[Collected data]
^^^^^^^^

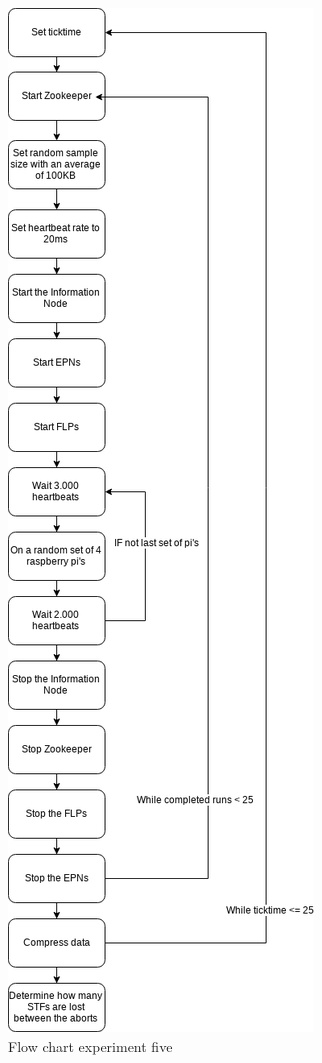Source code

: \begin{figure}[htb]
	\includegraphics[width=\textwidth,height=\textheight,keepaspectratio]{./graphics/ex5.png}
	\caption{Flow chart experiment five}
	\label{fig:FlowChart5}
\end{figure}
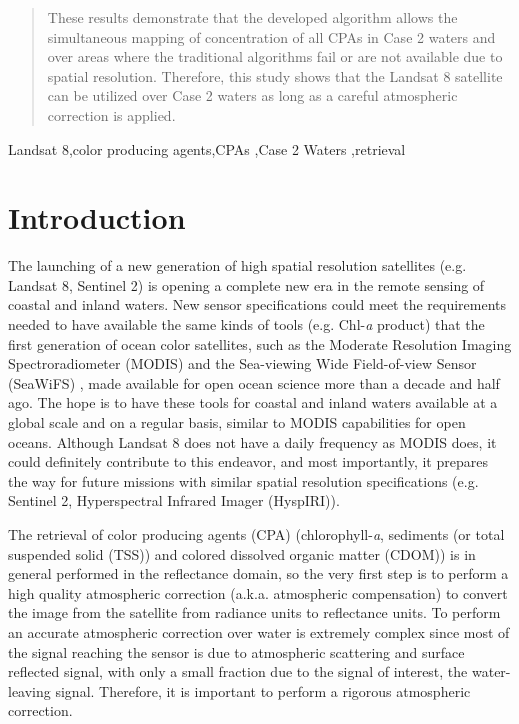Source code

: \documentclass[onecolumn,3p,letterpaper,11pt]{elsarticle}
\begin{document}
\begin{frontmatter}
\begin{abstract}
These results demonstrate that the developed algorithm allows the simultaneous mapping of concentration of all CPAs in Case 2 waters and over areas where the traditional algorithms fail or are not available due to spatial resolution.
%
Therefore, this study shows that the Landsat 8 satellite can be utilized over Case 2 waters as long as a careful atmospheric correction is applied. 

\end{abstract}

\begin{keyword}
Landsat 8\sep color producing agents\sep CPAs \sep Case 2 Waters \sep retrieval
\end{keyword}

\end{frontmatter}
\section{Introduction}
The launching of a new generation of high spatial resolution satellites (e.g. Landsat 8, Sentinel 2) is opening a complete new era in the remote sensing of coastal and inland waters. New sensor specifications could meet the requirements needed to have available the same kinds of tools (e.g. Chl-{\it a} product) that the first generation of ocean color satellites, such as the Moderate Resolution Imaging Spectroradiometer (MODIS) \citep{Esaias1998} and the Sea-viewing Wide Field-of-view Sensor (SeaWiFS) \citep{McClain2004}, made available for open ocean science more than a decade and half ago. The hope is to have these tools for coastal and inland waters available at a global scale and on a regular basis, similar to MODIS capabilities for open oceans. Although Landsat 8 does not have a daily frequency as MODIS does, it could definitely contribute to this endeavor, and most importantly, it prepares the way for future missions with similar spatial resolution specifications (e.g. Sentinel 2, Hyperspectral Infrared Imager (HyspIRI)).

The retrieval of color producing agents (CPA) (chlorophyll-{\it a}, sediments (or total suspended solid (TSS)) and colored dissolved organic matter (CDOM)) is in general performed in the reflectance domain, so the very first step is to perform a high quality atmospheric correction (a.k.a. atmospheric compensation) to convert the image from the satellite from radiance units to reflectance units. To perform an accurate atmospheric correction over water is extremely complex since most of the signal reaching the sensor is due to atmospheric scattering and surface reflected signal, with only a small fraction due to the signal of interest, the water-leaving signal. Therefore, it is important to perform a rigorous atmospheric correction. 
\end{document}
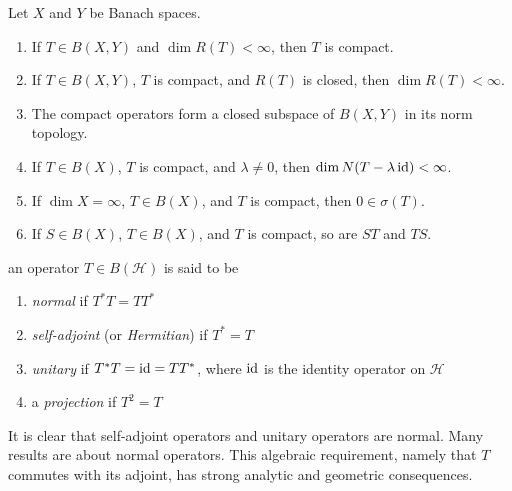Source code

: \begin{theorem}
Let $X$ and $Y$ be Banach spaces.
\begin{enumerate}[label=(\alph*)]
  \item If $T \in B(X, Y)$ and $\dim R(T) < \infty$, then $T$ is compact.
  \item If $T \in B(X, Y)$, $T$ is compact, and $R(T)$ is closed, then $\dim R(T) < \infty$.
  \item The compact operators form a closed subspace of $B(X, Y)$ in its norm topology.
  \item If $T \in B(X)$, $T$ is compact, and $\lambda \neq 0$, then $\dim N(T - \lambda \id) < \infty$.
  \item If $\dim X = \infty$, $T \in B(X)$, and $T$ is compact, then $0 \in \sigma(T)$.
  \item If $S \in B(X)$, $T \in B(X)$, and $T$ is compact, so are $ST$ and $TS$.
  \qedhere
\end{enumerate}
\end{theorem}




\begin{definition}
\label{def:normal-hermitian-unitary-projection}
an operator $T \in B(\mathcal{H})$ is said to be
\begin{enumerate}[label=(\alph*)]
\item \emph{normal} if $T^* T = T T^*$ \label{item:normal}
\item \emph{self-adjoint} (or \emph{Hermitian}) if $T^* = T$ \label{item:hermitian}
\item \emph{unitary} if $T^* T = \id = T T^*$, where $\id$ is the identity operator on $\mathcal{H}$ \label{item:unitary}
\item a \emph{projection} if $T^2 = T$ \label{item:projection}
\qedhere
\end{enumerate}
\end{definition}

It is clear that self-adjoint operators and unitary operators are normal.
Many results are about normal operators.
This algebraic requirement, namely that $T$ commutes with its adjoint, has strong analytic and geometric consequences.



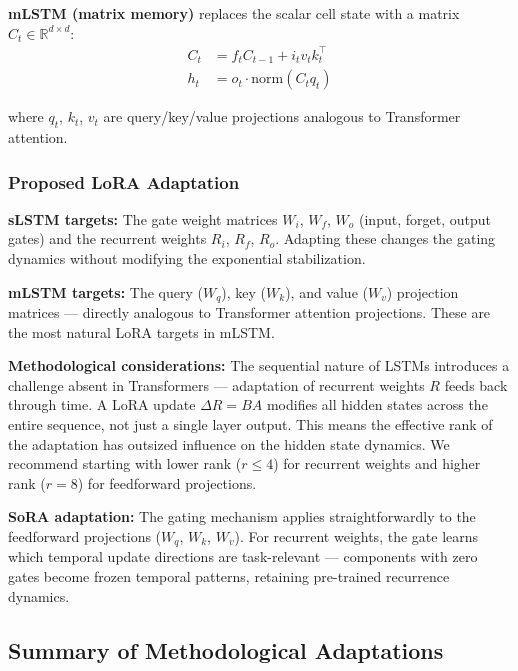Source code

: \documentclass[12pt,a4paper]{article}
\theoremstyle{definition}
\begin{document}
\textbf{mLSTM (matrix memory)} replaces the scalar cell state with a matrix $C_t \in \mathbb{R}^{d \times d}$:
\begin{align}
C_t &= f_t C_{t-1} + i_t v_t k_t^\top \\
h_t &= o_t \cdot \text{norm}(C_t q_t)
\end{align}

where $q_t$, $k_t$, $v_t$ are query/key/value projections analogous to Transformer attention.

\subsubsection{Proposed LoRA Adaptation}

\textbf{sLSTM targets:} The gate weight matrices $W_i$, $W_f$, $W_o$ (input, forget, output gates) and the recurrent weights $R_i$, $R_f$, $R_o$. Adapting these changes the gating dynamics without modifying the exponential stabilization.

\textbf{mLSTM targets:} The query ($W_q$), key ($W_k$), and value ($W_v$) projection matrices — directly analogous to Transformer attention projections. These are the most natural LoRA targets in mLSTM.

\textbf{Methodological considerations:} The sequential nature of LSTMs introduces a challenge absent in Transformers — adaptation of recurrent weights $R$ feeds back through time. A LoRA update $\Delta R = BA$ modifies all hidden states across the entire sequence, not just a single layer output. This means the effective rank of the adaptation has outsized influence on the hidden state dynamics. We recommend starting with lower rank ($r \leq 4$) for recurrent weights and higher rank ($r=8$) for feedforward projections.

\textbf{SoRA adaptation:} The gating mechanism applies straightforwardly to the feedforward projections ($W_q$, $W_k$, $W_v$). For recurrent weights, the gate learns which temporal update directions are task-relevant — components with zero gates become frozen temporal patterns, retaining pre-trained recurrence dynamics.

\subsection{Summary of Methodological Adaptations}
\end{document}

^^^^^^^^

Problem to work on: Repeat exactly the lines above from the one with "- \lambda \id) < \infty$." up to and including the one with "T T^*$, where". No other line belongs in the reply.

Response to this task:
  \item If $T \in B(X)$, $T$ is compact, and $\lambda \neq 0$, then $\dim N(T - \lambda \id) < \infty$.
  \item If $\dim X = \infty$, $T \in B(X)$, and $T$ is compact, then $0 \in \sigma(T)$.
  \item If $S \in B(X)$, $T \in B(X)$, and $T$ is compact, so are $ST$ and $TS$.
  \qedhere
\end{enumerate}
\end{theorem}




\begin{definition}
\label{def:normal-hermitian-unitary-projection}
an operator $T \in B(\mathcal{H})$ is said to be
\begin{enumerate}[label=(\alph*)]
\item \emph{normal} if $T^* T = T T^*$ \label{item:normal}
\item \emph{self-adjoint} (or \emph{Hermitian}) if $T^* = T$ \label{item:hermitian}
\item \emph{unitary} if $T^* T = \id = T T^*$, where $\id$ is the identity operator on $\mathcal{H}$ \label{item:unitary}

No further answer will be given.